Column Jan Steigenga |
Toch maar de Brede School
Drie belangrijke adviesorganen, te weten de Nederlandse Sportraad, de Onderwijsraad en de Raad voor Volksgezondheid en Samenleving, hebben een dringend advies uitgebracht aan premier Mark Rutte om scholieren elke dag twee keer een half uur te laten bewegen. En dat naast de gewone gymlessen.
Aanvullend wordt gesteld dat met oefeningen tijdens de les, activiteiten tijdens de pauzes en na schooltijd een programma met buurtsportcoaches een gezondere leefwijze kan worden aangeleerd.
Denk ook aan activiteiten zoals tussen de lessen door vijf minuten een spel doen, rekensommetjes maken door ballen of papierpropjes over te gooien (ziet u de puinhoop voor u ) of tijdens de pauzes op het schoolplein en in de aula bewegingsspellen uit te voeren.
Er wordt gesproken over landsbelang. Sporten en bewegen is net zo belangrijk als taal en rekenen, zo stelt een woordvoerder van de Onderwijsraad. De maatschappelijke en individuele kosten van laaggeletterdheid en van niet bewegen zijn hoog. Denk hierbij o.a. aan obesitas en suikerziekte.
Uit recent onderzoek blijkt dat kinderen die op school meerdere malen per week en gedurende langere tijd beweegprogramma’s volgen, beter presteren met rekenen en wiskunde. De aloude slogan van “Een gezonde geest in een gezond lichaam” blijft blijkbaar actueel.
Tot zover één groot pleidooi voor bewegen op school, maar ook hier krijgen we weer hetzelfde liedje. De school krijgt er weer een taak bij.

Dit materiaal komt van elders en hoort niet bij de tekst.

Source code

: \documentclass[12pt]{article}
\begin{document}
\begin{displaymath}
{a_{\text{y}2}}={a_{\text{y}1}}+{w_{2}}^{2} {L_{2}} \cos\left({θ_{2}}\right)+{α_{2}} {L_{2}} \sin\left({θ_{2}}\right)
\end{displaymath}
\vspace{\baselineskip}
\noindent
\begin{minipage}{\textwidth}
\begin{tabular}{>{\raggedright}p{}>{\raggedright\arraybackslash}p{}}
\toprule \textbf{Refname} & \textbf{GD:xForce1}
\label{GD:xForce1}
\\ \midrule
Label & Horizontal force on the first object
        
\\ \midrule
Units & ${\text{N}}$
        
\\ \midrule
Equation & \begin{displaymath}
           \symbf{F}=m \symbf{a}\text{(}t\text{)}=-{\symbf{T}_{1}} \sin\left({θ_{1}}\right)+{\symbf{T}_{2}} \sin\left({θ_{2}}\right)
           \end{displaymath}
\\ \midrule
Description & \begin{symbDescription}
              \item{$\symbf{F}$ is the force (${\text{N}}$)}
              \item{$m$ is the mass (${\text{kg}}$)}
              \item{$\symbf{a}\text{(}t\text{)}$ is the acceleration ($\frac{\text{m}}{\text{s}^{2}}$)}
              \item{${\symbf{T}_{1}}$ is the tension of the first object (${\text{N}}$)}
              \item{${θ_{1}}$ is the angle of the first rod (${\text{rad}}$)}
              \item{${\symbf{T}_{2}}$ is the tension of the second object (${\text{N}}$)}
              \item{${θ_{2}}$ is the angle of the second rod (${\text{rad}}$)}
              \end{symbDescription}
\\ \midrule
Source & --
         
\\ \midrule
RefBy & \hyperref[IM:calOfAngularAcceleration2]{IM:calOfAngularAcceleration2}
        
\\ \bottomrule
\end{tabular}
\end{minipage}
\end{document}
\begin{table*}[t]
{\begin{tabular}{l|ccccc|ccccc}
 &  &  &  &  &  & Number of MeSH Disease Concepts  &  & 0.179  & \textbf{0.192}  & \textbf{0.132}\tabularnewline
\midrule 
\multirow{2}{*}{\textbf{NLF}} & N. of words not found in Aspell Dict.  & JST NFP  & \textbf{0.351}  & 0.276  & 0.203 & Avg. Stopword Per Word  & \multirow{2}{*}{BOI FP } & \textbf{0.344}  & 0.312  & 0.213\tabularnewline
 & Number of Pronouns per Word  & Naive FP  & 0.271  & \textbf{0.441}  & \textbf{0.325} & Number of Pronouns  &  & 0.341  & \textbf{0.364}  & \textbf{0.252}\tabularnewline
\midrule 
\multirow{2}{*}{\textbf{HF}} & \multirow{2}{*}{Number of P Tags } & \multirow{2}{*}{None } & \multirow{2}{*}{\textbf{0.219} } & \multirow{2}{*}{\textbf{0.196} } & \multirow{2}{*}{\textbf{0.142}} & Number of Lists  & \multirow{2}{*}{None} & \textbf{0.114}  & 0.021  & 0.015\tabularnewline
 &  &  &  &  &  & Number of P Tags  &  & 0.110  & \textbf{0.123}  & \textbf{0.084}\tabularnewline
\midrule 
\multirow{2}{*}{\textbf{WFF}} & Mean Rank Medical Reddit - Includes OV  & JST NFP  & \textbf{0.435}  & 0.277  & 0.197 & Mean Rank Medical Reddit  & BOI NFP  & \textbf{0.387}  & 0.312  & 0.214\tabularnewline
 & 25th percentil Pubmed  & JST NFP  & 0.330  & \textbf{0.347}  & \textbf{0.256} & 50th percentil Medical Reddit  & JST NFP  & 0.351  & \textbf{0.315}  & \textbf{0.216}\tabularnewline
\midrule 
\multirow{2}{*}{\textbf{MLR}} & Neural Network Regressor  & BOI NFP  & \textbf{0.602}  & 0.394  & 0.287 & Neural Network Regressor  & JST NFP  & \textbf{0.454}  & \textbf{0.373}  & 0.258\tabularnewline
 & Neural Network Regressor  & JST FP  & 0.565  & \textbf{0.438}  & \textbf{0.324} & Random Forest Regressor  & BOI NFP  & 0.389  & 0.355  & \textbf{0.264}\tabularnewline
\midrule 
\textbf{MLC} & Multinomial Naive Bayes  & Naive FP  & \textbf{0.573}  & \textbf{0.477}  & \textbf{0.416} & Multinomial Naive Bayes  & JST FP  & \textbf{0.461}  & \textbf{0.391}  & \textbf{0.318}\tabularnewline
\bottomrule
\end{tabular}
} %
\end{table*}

De school, de school, de school………..
Echter geen geld en geen menskracht.
Zo kan iedereen wel wat roepen, maar als er niet daadwerkelijk vanuit een duidelijke visie gewerkt wordt aan een breder aanbod en een bredere ondersteuning door mensen met specifieke deskundigheid loopt ook dit stokpaardje een verloren race en vallen we terug op de welwillendheid van de toch al overbelaste leerkracht voor de groep. Een doodlopende weg.
Meer dan tien jaar geleden hebben we een korte periode gekend waarin het ideaalplaatje van De Brede School werd geschetst. Ook sprak men van de school van 8 tot 8. Stiekem was gekeken naar het Zweeds model. Onderwijsmensen waren belast met het geven van onderwijs, daarnaast waren er allerlei pedagogisch en didactisch geschoolde mensen die belast waren met andere bezigheden.

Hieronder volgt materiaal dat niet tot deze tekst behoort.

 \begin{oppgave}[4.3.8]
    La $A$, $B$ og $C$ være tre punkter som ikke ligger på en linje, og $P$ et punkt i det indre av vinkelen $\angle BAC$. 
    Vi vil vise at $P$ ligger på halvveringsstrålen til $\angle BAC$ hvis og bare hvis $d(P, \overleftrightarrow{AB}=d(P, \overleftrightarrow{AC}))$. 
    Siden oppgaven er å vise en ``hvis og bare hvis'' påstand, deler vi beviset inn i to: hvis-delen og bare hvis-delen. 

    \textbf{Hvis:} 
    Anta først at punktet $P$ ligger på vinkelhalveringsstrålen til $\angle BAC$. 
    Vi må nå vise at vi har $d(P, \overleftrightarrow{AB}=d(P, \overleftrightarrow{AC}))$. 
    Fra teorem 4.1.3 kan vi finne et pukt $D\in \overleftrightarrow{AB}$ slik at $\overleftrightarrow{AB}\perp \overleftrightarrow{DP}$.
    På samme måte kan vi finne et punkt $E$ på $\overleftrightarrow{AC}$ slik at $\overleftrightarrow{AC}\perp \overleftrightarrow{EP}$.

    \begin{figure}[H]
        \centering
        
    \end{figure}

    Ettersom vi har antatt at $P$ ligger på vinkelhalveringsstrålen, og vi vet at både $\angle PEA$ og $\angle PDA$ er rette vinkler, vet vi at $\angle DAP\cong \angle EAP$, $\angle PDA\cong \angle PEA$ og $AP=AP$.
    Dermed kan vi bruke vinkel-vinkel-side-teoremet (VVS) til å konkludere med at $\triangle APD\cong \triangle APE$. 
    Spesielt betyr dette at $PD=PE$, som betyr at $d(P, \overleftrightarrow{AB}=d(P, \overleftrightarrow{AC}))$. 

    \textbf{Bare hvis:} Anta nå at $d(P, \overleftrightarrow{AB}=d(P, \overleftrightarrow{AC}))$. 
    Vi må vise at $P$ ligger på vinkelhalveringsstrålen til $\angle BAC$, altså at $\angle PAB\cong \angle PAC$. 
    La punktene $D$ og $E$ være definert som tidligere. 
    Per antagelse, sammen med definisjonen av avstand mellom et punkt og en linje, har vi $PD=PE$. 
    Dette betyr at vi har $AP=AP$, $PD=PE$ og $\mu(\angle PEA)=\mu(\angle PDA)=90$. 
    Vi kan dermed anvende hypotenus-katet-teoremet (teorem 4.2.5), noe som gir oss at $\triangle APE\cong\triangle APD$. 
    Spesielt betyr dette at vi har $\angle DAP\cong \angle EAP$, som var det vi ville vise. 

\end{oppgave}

De school als centrum van vele activiteiten, niet alleen op motorisch gebied (bewegen, sport), maar ook op creatief gebied. Denk hierbij aan muziek, bouwen met technisch speelgoed, schilderen, boetseren en praktische handvaardigheid.
Helaas kwam er geen geld om dat brede aanbod te realiseren. Een andere reden was dat de Brede School niet van de grond kwam omdat men onder meer wilde gaan werken met vrijwilligers vanuit de sportclubs. Je kunt een professionele organisatie nu eenmaal niet bouwen op vrijwilligheid. Dat loopt vroeg of laat spaak. Jammer.
Ik zou de oproep van de drie belangrijke adviesorganen in een veel breder verband willen trekken. Geef de Brede School een echte kans. Stel als overheid middelen en mensen ter beschikking en het resultaat zal zijn dat de kinderen in beweging komen en werken aan hun totale ontwikkeling. De zorgkosten zullen op termijn dalen. De Brede School zal zichzelf terugverdienen. Prachtig toch!
O ja, dan moet er wel, net als in Frankrijk, een verbod komen op het mobieltje!!!
Want dat hinderlijke ding is mede de oorzaak van het gegeven dat de kinderen tien uur per dag zittend doorbrengen. Tien uur per dag!!!
Jan Steigenga is gepensioneerd directeur van een basisschool.